Sylvan Posts Profit Of $3.7 Million For 1st

Company Announces School Contracts In Detroit, New Orleans

April 25, 1997|By Ted Shelsby | Ted Shelsby,SUN STAFF

Sylvan Learning Systems Inc. reported higher-than-expected first-quarter earnings yesterday and announced service contracts with public school systems in Detroit and New Orleans that could lead to a significant boost in future business.

In the three months ended March 31, Sylvan earned $3.7 million, equal to 14 cents a share, on revenue of $44.9 million.

This compares with a profit of $1.8 million, or 8 cents a share, in the same period last year, when earnings were reduced by $1.2 million as a result of Sylvan's purchase of computers and other equipment related to its acquisition of Bloomington, Minn.-based Drake Prometric, LP in 1995. Revenue totaled $34.6 million in the 1996 period.

"They beat the street estimate on revenues by a couple of million dollars and a penny on earnings," said Peter P. Appert, an analyst who follows Sylvan for Alex. Brown Inc.

"The key to their success in the quarter is the improvements in the operating margins of all three divisions -- testing, contract education and learning centers," Appert said. "The year is off on a pretty good start."

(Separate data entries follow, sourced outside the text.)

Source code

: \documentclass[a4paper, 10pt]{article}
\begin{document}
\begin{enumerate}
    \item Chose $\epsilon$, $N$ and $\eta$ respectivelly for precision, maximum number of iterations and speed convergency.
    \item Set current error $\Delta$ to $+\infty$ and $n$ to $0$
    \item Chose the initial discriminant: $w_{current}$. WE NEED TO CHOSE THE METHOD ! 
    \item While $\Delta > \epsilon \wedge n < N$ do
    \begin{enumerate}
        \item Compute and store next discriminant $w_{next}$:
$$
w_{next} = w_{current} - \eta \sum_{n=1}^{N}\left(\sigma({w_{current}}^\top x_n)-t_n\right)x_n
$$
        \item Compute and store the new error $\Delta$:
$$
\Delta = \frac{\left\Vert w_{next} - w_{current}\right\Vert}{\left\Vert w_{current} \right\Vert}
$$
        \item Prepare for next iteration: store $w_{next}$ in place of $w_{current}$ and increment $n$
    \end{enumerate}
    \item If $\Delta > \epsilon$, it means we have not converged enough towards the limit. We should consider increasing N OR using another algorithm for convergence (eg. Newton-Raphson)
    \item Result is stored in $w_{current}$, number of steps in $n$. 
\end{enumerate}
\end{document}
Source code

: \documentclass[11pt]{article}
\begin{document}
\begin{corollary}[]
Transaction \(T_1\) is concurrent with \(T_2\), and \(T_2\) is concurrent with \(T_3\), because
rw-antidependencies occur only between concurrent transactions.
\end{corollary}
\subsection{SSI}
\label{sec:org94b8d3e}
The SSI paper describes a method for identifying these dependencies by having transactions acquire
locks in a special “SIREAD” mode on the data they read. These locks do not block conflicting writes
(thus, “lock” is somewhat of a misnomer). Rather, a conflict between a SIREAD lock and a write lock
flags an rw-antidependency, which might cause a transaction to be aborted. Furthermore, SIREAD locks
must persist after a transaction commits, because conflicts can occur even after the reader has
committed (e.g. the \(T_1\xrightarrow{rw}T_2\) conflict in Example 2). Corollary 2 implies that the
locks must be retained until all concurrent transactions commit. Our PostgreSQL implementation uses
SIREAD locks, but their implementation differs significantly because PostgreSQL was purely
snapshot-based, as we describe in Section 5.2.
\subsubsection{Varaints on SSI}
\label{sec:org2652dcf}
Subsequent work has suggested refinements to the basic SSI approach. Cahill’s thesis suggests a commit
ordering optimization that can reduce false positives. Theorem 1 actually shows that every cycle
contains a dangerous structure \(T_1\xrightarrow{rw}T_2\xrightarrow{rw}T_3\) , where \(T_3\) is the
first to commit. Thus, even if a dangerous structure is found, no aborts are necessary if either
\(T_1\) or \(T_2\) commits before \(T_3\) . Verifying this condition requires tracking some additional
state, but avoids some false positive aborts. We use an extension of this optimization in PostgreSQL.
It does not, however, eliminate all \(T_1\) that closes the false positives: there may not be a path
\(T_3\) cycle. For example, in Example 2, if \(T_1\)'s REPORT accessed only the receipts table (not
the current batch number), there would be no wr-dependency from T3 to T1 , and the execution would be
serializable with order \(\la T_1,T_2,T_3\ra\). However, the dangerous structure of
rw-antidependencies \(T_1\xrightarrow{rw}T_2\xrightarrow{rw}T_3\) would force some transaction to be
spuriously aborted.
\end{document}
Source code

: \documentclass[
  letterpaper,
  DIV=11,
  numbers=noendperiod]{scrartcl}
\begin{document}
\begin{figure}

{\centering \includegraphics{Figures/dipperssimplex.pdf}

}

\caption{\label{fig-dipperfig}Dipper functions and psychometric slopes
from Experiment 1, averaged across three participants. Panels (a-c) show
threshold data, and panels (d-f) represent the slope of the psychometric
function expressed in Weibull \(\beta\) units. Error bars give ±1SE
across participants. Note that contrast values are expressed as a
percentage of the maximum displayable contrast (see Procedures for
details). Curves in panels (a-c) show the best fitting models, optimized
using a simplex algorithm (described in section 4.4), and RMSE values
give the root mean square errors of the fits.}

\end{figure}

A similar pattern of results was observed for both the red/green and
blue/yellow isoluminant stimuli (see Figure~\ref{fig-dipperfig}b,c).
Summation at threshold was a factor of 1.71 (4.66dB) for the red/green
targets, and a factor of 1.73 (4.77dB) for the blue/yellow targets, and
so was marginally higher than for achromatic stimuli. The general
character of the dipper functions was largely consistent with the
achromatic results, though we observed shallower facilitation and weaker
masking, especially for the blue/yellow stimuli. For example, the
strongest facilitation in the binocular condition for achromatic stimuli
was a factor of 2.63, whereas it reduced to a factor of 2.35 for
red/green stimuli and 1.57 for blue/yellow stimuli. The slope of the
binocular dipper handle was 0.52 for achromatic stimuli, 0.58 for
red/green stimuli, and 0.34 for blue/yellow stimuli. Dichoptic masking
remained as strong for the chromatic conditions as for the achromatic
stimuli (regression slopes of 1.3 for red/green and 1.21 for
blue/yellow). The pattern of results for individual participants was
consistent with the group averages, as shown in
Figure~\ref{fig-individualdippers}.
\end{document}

Michael T. Moe, an analyst with Montgomery Securities in San Francisco, said all three lines of Sylvan's business performed better than analysts had anticipated.

"Historically, one division does better than expected and this is offset by one with lower-than-anticipated results. But this time it was a very solid quarter for all of its lines of business."

Revenue for the testing division rose 42 percent to $25.2 million. Contract Educational Services revenue grew by 10 percent to $10.5 million. In the learning center division, revenue was up 28 percent to $9.2 million.

Sylvan spokeswoman Vickie Glazar said the Detroit Board of Estimates on Tuesday approved the company's contract to provide teaching services in five public schools.

Glazar said Sylvan will go into the schools and set up learnings centers for accelerated instruction in math and reading for students referred to the company by the schools.

The company said that the Detroit contract and another with the school system in New Orleans, which was negotiated in January and announced yesterday, should create combined revenue of about $4.5 million over their three-year terms.

That could be a modest estimate, according to Appert. "The Detroit contract is an important development," he said. "It is a highly visible urban school system that is among the top 10 in the nation based on the number of students."

He said that in addition to being lucrative by itself, the Detroit contract could encourage other school systems throughout the country to contract with Sylvan.

Appert said that agreement in Detroit amounts to Sylvan "getting its toe in the water. This gets them into the school district and assuming they get results, which Sylvan usually does, I would say the prospects for additional business look pretty good."

Regarding its pending acquisition of National Education Center, Sylvan's chairman and co-chief executive, Chris Hoehn-Saric, said: "We continue to view the combination of Sylvan and NEC as the best way to create value for shareholders of both companies and we are proceeding as planned to finalize the transaction."

Sylvan announced on March 12 that it had reached an agreement to acquire California-based NEC in a stock transaction worth roughly $638 million.

In a surprise move, Harcourt General Inc., based in Chestnut Hill, Mass., last week offered to acquire NEC in a cash transaction valued at $740 million.

Glazar said yesterday that NEC's board has not yet met to evaluate the Harcourt proposal and make its recommendation to its shareholders.

Sylvan stock closed yesterday at $29.50, up 50 cents.